# The Cupboard



## crazylady (Oct 13, 2005)

A woman takes a lover home during the day while her husband is at work. Her 9-year old son comes home unexpectedly, sees them, and hides in the bedroom cupboard to watch. The woman's husband also comes home. She puts her lover in the cupboard, not realising that the little boy is in there already.
The little boy says, "Dark in here." 
The man says, "Yes, it is."
Boy - "I have a football." 
Man "That's nice." 
Boy - "Want to buy it?"
Man - "No, thanks."
Boy - "My dad's outside." 
Man - "OK, how much?" 
Boy - "£250"
In the next few weeks, it happens again that the boy and the lover are 
in the cupboard together. 
Boy - "Dark in here." 
Man - "Yes, it is."
Boy - "I have football boots."
The lover, remembering the last time, asks the boy,"How much?"
Boy - "£750" 
Man - "Sold." 
A few days later, the boys' father says to the boy,"Grab your boots and football, let's go outside and have a game of soccer.
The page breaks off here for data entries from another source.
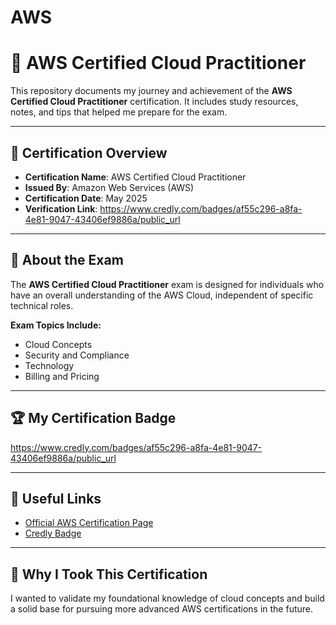# AWS
# 🧠 AWS Certified Cloud Practitioner

This repository documents my journey and achievement of the **AWS Certified Cloud Practitioner** certification. It includes study resources, notes, and tips that helped me prepare for the exam.

---

## 📜 Certification Overview

- **Certification Name**: AWS Certified Cloud Practitioner  
- **Issued By**: Amazon Web Services (AWS)  
- **Certification Date**: May 2025 
- **Verification Link**: https://www.credly.com/badges/af55c296-a8fa-4e81-9047-43406ef9886a/public_url

---

## 📘 About the Exam

The **AWS Certified Cloud Practitioner** exam is designed for individuals who have an overall understanding of the AWS Cloud, independent of specific technical roles.

**Exam Topics Include:**

- Cloud Concepts
- Security and Compliance
- Technology
- Billing and Pricing

---

## 🏆 My Certification Badge

https://www.credly.com/badges/af55c296-a8fa-4e81-9047-43406ef9886a/public_url 

---

## 🔗 Useful Links

- [Official AWS Certification Page](https://aws.amazon.com/certification/certified-cloud-practitioner/)
- [Credly Badge ](#)

---

## 📌 Why I Took This Certification

I wanted to validate my foundational knowledge of cloud concepts and build a solid base for pursuing more advanced AWS certifications in the future.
The boy says, "I can't, I sold my ball and boots." The father asks, "How much did you sell them for?" Boy "£1,000." The father says, "That's terrible to overcharge your friends like that. That is way more than those two things cost. I'm going to take you to church And make you confess."
They go to the church and the father makes the little boy sit in the confession booth and he closes the door.
The boy says, "Dark in here." 
The priest says, "Don't start that sh*t again. You're in my cupboard now"


----------



## 103625 (Mar 28, 2007)

Like it hope it wasn't a personal experiance :lol: :lol: :lol: :lol: 
Tony


----------



## crazylady (Oct 13, 2005)

Hi Tony, it wasn't a personal experience, I don't have sons. :lol:


----------



## JockandRita (Jun 1, 2005)

:lol: :lol: :lol: 

Jock.


----------



## 103625 (Mar 28, 2007)

Hi Crazylady
daughters are worse i know got 2 of them  

Tony


----------



## annetony (May 1, 2005)

:lol: :lol: :lol: :lol: 

Anne


----------